An era came to an end and a new one begins for Eastern Kentucky University.

The Colonels officially become members of the Atlantic Sun Conference on Thursday, ending the school’s 73-year run as one of the founding members of the Ohio Valley Conference.

Since the announcement was made last January, Eastern Kentucky Athletics Director Matt Roan said the school wanted to “go out of the OVC the right way” during the remainder of its tenure in the league.

“We wanted to go out as successful as we could be, and making sure that we’re respecting what we built 73 years ago, but at the same time, you know, the transitions with, you know, schedules being put together in pretty short order, you know, uniform patches, logos on fields, banners that hang in our facilities — all of those things, we’ve done that inventory, and then on July 1, we’ll be ready to make those transitions and be good to go,” he said.

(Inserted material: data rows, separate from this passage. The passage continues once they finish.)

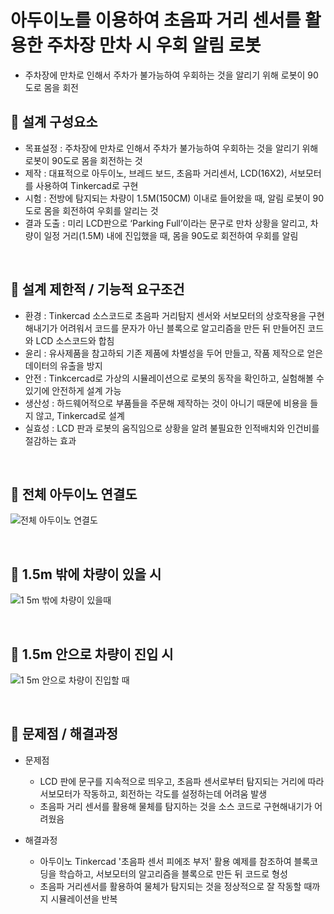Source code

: # 아두이노를 이용하여 초음파 거리 센서를 활용한 주차장 만차 시 우회 알림 로봇
- 주차장에 만차로 인해서 주차가 불가능하여 우회하는 것을 알리기 위해 로봇이 90도로 몸을 회전  


## 🔸 설계 구성요소
- 목표설정 : 주차장에 만차로 인해서 주차가 불가능하여 우회하는 것을 알리기 위해 로봇이 90도로 몸을 회전하는 것 
- 제작 : 대표적으로 아두이노, 브레드 보드, 초음파 거리센서,  LCD(16X2), 서보모터를 사용하여 Tinkercad로 구현
- 시험 : 전방에 탐지되는 차량이 1.5M(150CM) 이내로 들어왔을 때, 알림 로봇이 90도로 몸을 회전하여 우회를 알리는 것
- 결과 도출 : 미리 LCD판으로 ‘Parking Full’이라는 문구로 만차 상황을 알리고, 차량이 일정 거리(1.5M) 내에 진입했을 때, 몸을 90도로 회전하여 우회를 알림
<br>

 ## 🔶 설계 제한적 / 기능적 요구조건
 - 환경 : Tinkercad 소스코드로 초음파 거리탐지 센서와 서보모터의 상호작용을 구현해내기가 어려워서 코드를 문자가 아닌 블록으로 알고리즘을 만든 뒤 만들어진 코드와 LCD 소스코드와 합침
 - 윤리 : 유사제품을 참고하되 기존 제품에 차별성을 두어 만들고, 작품 제작으로 얻은 데이터의 유출을 방지
 - 안전 : Tinkcercad로 가상의 시뮬레이션으로 로봇의 동작을 확인하고, 실험해볼 수 있기에 안전하게 설계 가능
 - 생산성 : 하드웨어적으로 부품들을 주문해 제작하는 것이 아니기 때문에 비용을 들지 않고, Tinkercad로 설계
 - 실효성 : LCD 판과 로봇의 움직임으로 상황을 알려 불필요한 인적배치와 인건비를 절감하는 효과
<br>

 ## 🔶 전체 아두이노 연결도
 ![전체 아두이노 연결도](https://user-images.githubusercontent.com/79084294/147312161-eabe7702-afdc-458a-8558-c09ba386f3af.png)
 
 <br>
 
  ## 🔶 1.5m 밖에 차량이 있을 시
![1 5m 밖에 차량이 있을때](https://user-images.githubusercontent.com/79084294/147312471-ceb0d1b8-86d7-41cf-ab33-c6af501da223.png)
 
 <br>
 
  ## 🔶 1.5m 안으로 차량이 진입 시
![1 5m 안으로 차량이 진입할 때](https://user-images.githubusercontent.com/79084294/147312502-920f859d-0327-4ef1-8f83-d0286cbd340b.png)
 
 <br>
 
  ## 🔶 문제점 / 해결과정
  - 문제점
    - LCD 판에 문구를 지속적으로 띄우고, 초음파 센서로부터 탐지되는 거리에 따라 서보모터가 작동하고, 회전하는 각도를 설정하는데 어려움 발생
    - 초음파 거리 센서를 활용해 물체를 탐지하는 것을 소스 코드로 구현해내기가 어려웠음

  - 해결과정
    - 아두이노 Tinkercad '초음파 센서 피에조 부저' 활용 예제를 참조하여 블록코딩을 학습하고, 서보모터의 알고리즘을 블록으로 만든 뒤 코드로 형성
    - 초음파 거리센서를 활용하여 물체가 탐지되는 것을 정상적으로 잘 작동할 때까지 시뮬레이션을 반복

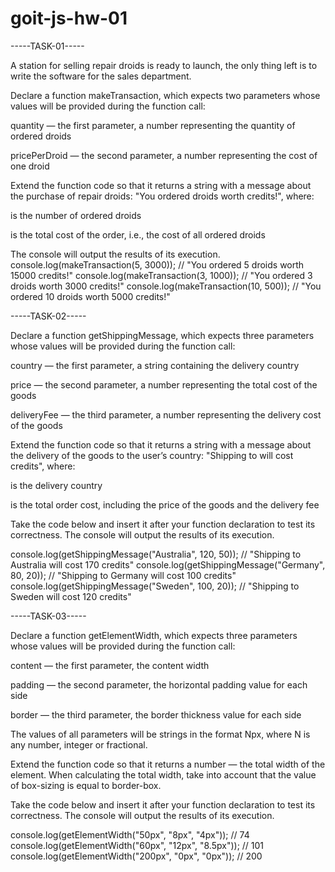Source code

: # goit-js-hw-01

-----TASK-01-----

A station for selling repair droids is ready to launch, the only thing left is
to write the software for the sales department.

Declare a function makeTransaction, which expects two parameters whose values
will be provided during the function call:

quantity — the first parameter, a number representing the quantity of ordered
droids

pricePerDroid — the second parameter, a number representing the cost of one
droid

Extend the function code so that it returns a string with a message about the
purchase of repair droids: "You ordered <quantity> droids worth <totalPrice>
credits!", where:

<quantity> is the number of ordered droids

<totalPrice> is the total cost of the order, i.e., the cost of all ordered
droids

The console will output the results of its execution.
console.log(makeTransaction(5, 3000)); // "You ordered 5 droids worth 15000
credits!" console.log(makeTransaction(3, 1000)); // "You ordered 3 droids worth
3000 credits!" console.log(makeTransaction(10, 500)); // "You ordered 10 droids
worth 5000 credits!"

-----TASK-02-----

Declare a function getShippingMessage, which expects three parameters whose
values will be provided during the function call:

country — the first parameter, a string containing the delivery country

price — the second parameter, a number representing the total cost of the goods

deliveryFee — the third parameter, a number representing the delivery cost of
the goods

Extend the function code so that it returns a string with a message about the
delivery of the goods to the user’s country: "Shipping to <country> will cost
<totalPrice> credits", where:

<country> is the delivery country

<totalPrice> is the total order cost, including the price of the goods and the
delivery fee

Take the code below and insert it after your function declaration to test its
correctness. The console will output the results of its execution.

console.log(getShippingMessage("Australia", 120, 50)); // "Shipping to Australia
will cost 170 credits" console.log(getShippingMessage("Germany", 80, 20)); //
"Shipping to Germany will cost 100 credits"
console.log(getShippingMessage("Sweden", 100, 20)); // "Shipping to Sweden will
cost 120 credits"

-----TASK-03-----

Declare a function getElementWidth, which expects three parameters whose values
will be provided during the function call:

content — the first parameter, the content width

padding — the second parameter, the horizontal padding value for each side

border — the third parameter, the border thickness value for each side

The values of all parameters will be strings in the format Npx, where N is any
number, integer or fractional.

Extend the function code so that it returns a number — the total width of the
element. When calculating the total width, take into account that the value of
box-sizing is equal to border-box.

Take the code below and insert it after your function declaration to test its
correctness. The console will output the results of its execution.

console.log(getElementWidth("50px", "8px", "4px")); // 74
console.log(getElementWidth("60px", "12px", "8.5px")); // 101
console.log(getElementWidth("200px", "0px", "0px")); // 200
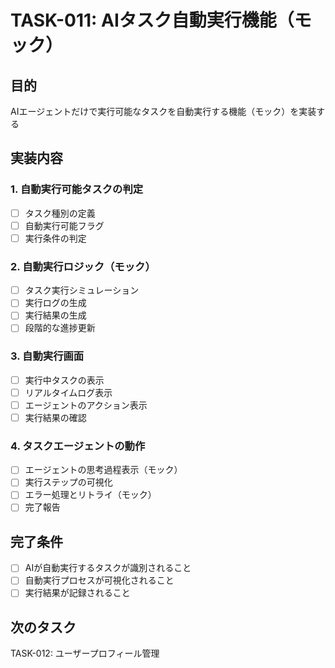 # TASK-011: AIタスク自動実行機能（モック）

## 目的
AIエージェントだけで実行可能なタスクを自動実行する機能（モック）を実装する

## 実装内容

### 1. 自動実行可能タスクの判定
- [ ] タスク種別の定義
- [ ] 自動実行可能フラグ
- [ ] 実行条件の判定

### 2. 自動実行ロジック（モック）
- [ ] タスク実行シミュレーション
- [ ] 実行ログの生成
- [ ] 実行結果の生成
- [ ] 段階的な進捗更新

### 3. 自動実行画面
- [ ] 実行中タスクの表示
- [ ] リアルタイムログ表示
- [ ] エージェントのアクション表示
- [ ] 実行結果の確認

### 4. タスクエージェントの動作
- [ ] エージェントの思考過程表示（モック）
- [ ] 実行ステップの可視化
- [ ] エラー処理とリトライ（モック）
- [ ] 完了報告

## 完了条件
- [ ] AIが自動実行するタスクが識別されること
- [ ] 自動実行プロセスが可視化されること
- [ ] 実行結果が記録されること

## 次のタスク
TASK-012: ユーザープロフィール管理
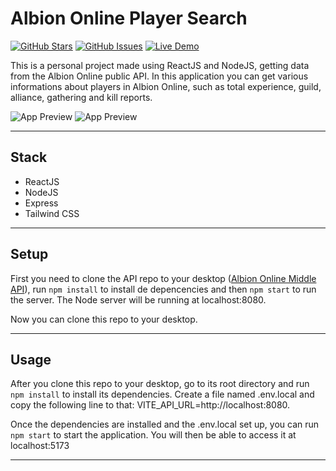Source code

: # Albion Online Player Search

[![GitHub Stars](https://img.shields.io/github/stars/Xandyhoss/albion-player-search)](https://github.com/Xandyhoss/albion-player-search/stargazers) [![GitHub Issues](https://img.shields.io/github/issues/Xandyhoss/albion-player-search)](https://github.com/Xandyhoss/albion-player-search/issues) [![Live Demo](https://img.shields.io/badge/live-demo-green)](https://github.com/Xandyhoss/albion-player-search)

This is a personal project made using ReactJS and NodeJS, getting data from the Albion Online public API. In this application you can get various informations about players in Albion Online, such as total experience, guild, alliance, gathering and kill reports.

![App Preview](https://i.imgur.com/IrhMkSa.png)
![App Preview](https://i.imgur.com/WMMp5SP.png)

---

## Stack

- ReactJS
- NodeJS
- Express
- Tailwind CSS

---

## Setup

First you need to clone the API repo to your desktop ([Albion Online Middle API](https://github.com/Xandyhoss/albion-middle-api)), run `npm install` to install de depencencies and then `npm start` to run the server.
The Node server will be running at localhost:8080.

Now you can clone this repo to your desktop.

---

## Usage

After you clone this repo to your desktop, go to its root directory and run `npm install` to install its dependencies.
Create a file named .env.local and copy the following line to that: VITE_API_URL=http://localhost:8080.

Once the dependencies are installed and the .env.local set up, you can run `npm start` to start the application. You will then be able to access it at localhost:5173

---
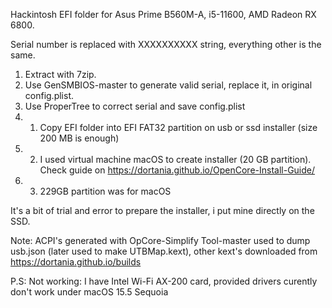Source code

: Hackintosh EFI folder for Asus Prime B560M-A, i5-11600, AMD Radeon RX 6800.
 
Serial number is replaced with XXXXXXXXXX string, everything other is the same.

1. Extract with 7zip.
2. Use GenSMBIOS-master to generate valid serial, replace it, in original config.plist.
3. Use ProperTree to correct serial and save config.plist 
4. 1. Copy EFI folder into EFI FAT32 partition on usb or ssd installer (size 200 MB is enough)
4. 2. I used virtual machine macOS to create installer (20 GB partition). Check guide on https://dortania.github.io/OpenCore-Install-Guide/
4. 3. 229GB partition was for macOS

It's a bit of trial and error to prepare the installer, i put mine directly on the SSD.

Note:
ACPI's generated with OpCore-Simplify
Tool-master used to dump usb.json (later used to make UTBMap.kext), other kext's  downloaded from https://dortania.github.io/builds

P.S: Not working: 
I have Intel Wi-Fi AX-200 card, provided drivers curently don't work under macOS 15.5 Sequoia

Although the teams and destinations will change, Roan said “a lot of the operations are the same” when it comes to building schedules and making travel plans. Roan added there will be a learning curve when it comes to becoming familiar with the new conference.

“I think our focus and the direction that we’re heading is what changes there,” he said. “You know, certainly, relationships have to be formed, where you’re calling your counterparts at different schools, and you’re calling a league office with which we were incredibly familiar. You know, now we’re calling a different league office that has been incredibly supportive in the ASUN office, and we’re making fast friends in the ASUN with those nine members that were already there.”

Throughout the past two decades, Eastern has been seeking an exit door from the OVC, but nothing officially materialized. A move to the Mid-American Conference (MAC) was widely speculated back in the 1990s. More recently, the school was a finalist to join the Sun Belt Conference more than five years ago, before the league settled on Coastal Carolina. Roan said the program was in “advanced” negations with the Sun Belt at the time, but “for various reasons, they chose to go in a different direction.”

Despite the disappointment, Roan said the school remained interested in aligning itself with the southeastern part of the country.

Eventually, the ASUN turned out to be a landing spot for the program. Roan said the school’s base of alumni and recruiting outlets align within markets aligned with the 12 schools in the conference, giving the Colonels a “shot in the arm.”

“I think that made all the sense in the world for us,” Roan said. “I’s something to jumpstart us, and we’re excited about the new era and hope that our fans will get engaged and excited about it. And we’ll see where things lead.”

The support within the community, Roan said, has been “overwhelming positive under the circumstances.”

“I’ll have some people tell me, ‘Hey, I get why we’re doing it, but that doesn’t mean that I won’t miss, you know, some of the rivalries that we’ve created,’” Roan said.

“We have to be forward-thinking, we have to think about what is best for us moving forward, not necessarily what was best for us in the past. And I think, in that spirit, that notion has been well received by a lot of people.”
Roan said the school plans to maintain non-conference rivalries with former OVC foes such as Morehead State and others within the team’s former league.

“If we’re playing 16, men’s basketball and women’s basketball conference games, and you play an empty and that gives you 31 opportunities to compete in a regular season, we got 15 non-conference opportunities, there’s no reason that that non-conference can’t be filled with those, you know, OVC schools — Morehead especially,” Roan said. “As I talked with my counterparts that we are within the OVC, I was very, very clear that, hey, just because we’re doing this for our institution for athletics department, that doesn’t mean and we’re going in a different direction. That doesn’t mean that we still don’t want to maintain those relationships and those rivalries.”